MATERIAL FOR THE TASK START
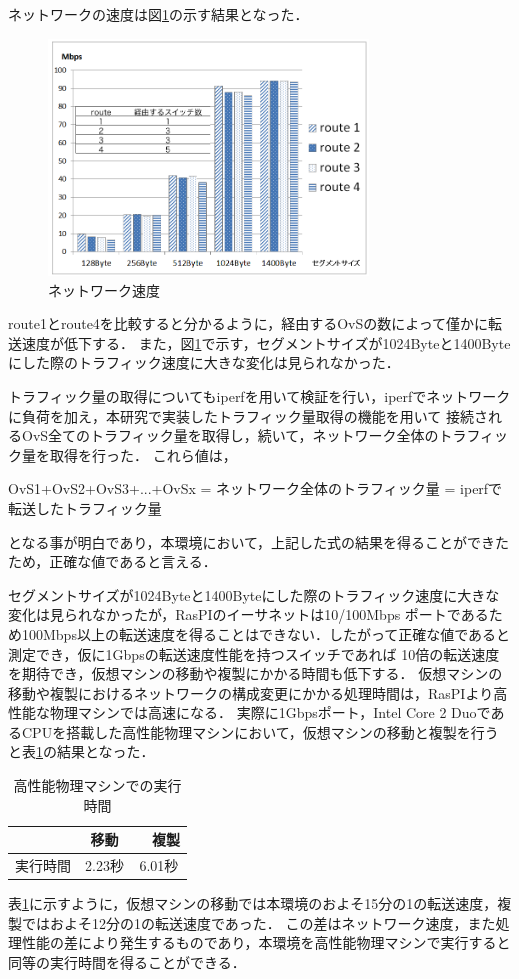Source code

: \documentclass[submit,techrep]{ipsj}
\begin{document}
ネットワークの速度は図\ref{fig:graph}の示す結果となった．
\begin{figure}[tb]
	\includegraphics[width=8.5cm,bb=0 0 755 558]{fig/graph.png}
	\caption{ネットワーク速度}
	\label{fig:graph}
\end{figure}

route1とroute4を比較すると分かるように，経由するOvSの数によって僅かに転送速度が低下する．
また，図\ref{fig:graph}で示す，セグメントサイズが1024Byteと1400Byteにした際のトラフィック速度に大きな変化は見られなかった．

トラフィック量の取得についてもiperfを用いて検証を行い，iperfでネットワークに負荷を加え，本研究で実装したトラフィック量取得の機能を用いて
接続されるOvS全てのトラフィック量を取得し，続いて，ネットワーク全体のトラフィック量を取得を行った．
これら値は，

OvS1+OvS2+OvS3+...+OvSx = ネットワーク全体のトラフィック量 = iperfで転送したトラフィック量

となる事が明白であり，本環境において，上記した式の結果を得ることができたため，正確な値であると言える．

セグメントサイズが1024Byteと1400Byteにした際のトラフィック速度に大きな変化は見られなかったが，RasPIのイーサネットは10/100Mbps
ポートであるため100Mbps以上の転送速度を得ることはできない．したがって正確な値であると測定でき，仮に1Gbpsの転送速度性能を持つスイッチであれば
10倍の転送速度を期待でき，仮想マシンの移動や複製にかかる時間も低下する．
仮想マシンの移動や複製におけるネットワークの構成変更にかかる処理時間は，RasPIより高性能な物理マシンでは高速になる．
実際に1Gbpsポート，Intel Core 2 DuoであるCPUを搭載した高性能物理マシンにおいて，仮想マシンの移動と複製を行うと表\ref{tab:c2d}の結果となった．
\begin{table}[tb]
	\centering
	\caption{高性能物理マシンでの実行時間}
	\label{tab:c2d}
	\vspace{4mm}
	{
		\begin{tabular}{ c|c c } \hline
      & 移動 &　複製  \\ \hline \hline
      実行時間 & 2.23秒 & 6.01秒\\ \hline
		\end{tabular}
	}
\end{table}
表\ref{tab:c2d}に示すように，仮想マシンの移動では本環境のおよそ15分の1の転送速度，複製ではおよそ12分の1の転送速度であった．
この差はネットワーク速度，また処理性能の差により発生するものであり，本環境を高性能物理マシンで実行すると同等の実行時間を得ることができる．
\end{document}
MATERIAL FOR THE TASK END
• AIM OF THE EXERCISE
The answer should be an exact restatement of every entry, with the pictures omitted.

• RESPONSE TO THE EXERCISE
Source code

: \documentclass[submit,techrep]{ipsj}
\begin{document}
ネットワークの速度は図\ref{fig:graph}の示す結果となった．
\begin{figure}[tb]
	\includegraphics[width=8.5cm,bb=0 0 755 558]{fig/graph.png}
	\caption{ネットワーク速度}
	\label{fig:graph}
\end{figure}

route1とroute4を比較すると分かるように，経由するOvSの数によって僅かに転送速度が低下する．
また，図\ref{fig:graph}で示す，セグメントサイズが1024Byteと1400Byteにした際のトラフィック速度に大きな変化は見られなかった．

トラフィック量の取得についてもiperfを用いて検証を行い，iperfでネットワークに負荷を加え，本研究で実装したトラフィック量取得の機能を用いて
接続されるOvS全てのトラフィック量を取得し，続いて，ネットワーク全体のトラフィック量を取得を行った．
これら値は，

OvS1+OvS2+OvS3+...+OvSx = ネットワーク全体のトラフィック量 = iperfで転送したトラフィック量

となる事が明白であり，本環境において，上記した式の結果を得ることができたため，正確な値であると言える．

セグメントサイズが1024Byteと1400Byteにした際のトラフィック速度に大きな変化は見られなかったが，RasPIのイーサネットは10/100Mbps
ポートであるため100Mbps以上の転送速度を得ることはできない．したがって正確な値であると測定でき，仮に1Gbpsの転送速度性能を持つスイッチであれば
10倍の転送速度を期待でき，仮想マシンの移動や複製にかかる時間も低下する．
仮想マシンの移動や複製におけるネットワークの構成変更にかかる処理時間は，RasPIより高性能な物理マシンでは高速になる．
実際に1Gbpsポート，Intel Core 2 DuoであるCPUを搭載した高性能物理マシンにおいて，仮想マシンの移動と複製を行うと表\ref{tab:c2d}の結果となった．
\begin{table}[tb]
	\centering
	\caption{高性能物理マシンでの実行時間}
	\label{tab:c2d}
	\vspace{4mm}
	{
		\begin{tabular}{ c|c c } \hline
      & 移動 &　複製  \\ \hline \hline
      実行時間 & 2.23秒 & 6.01秒\\ \hline
		\end{tabular}
	}
\end{table}
表\ref{tab:c2d}に示すように，仮想マシンの移動では本環境のおよそ15分の1の転送速度，複製ではおよそ12分の1の転送速度であった．
この差はネットワーク速度，また処理性能の差により発生するものであり，本環境を高性能物理マシンで実行すると同等の実行時間を得ることができる．
\end{document}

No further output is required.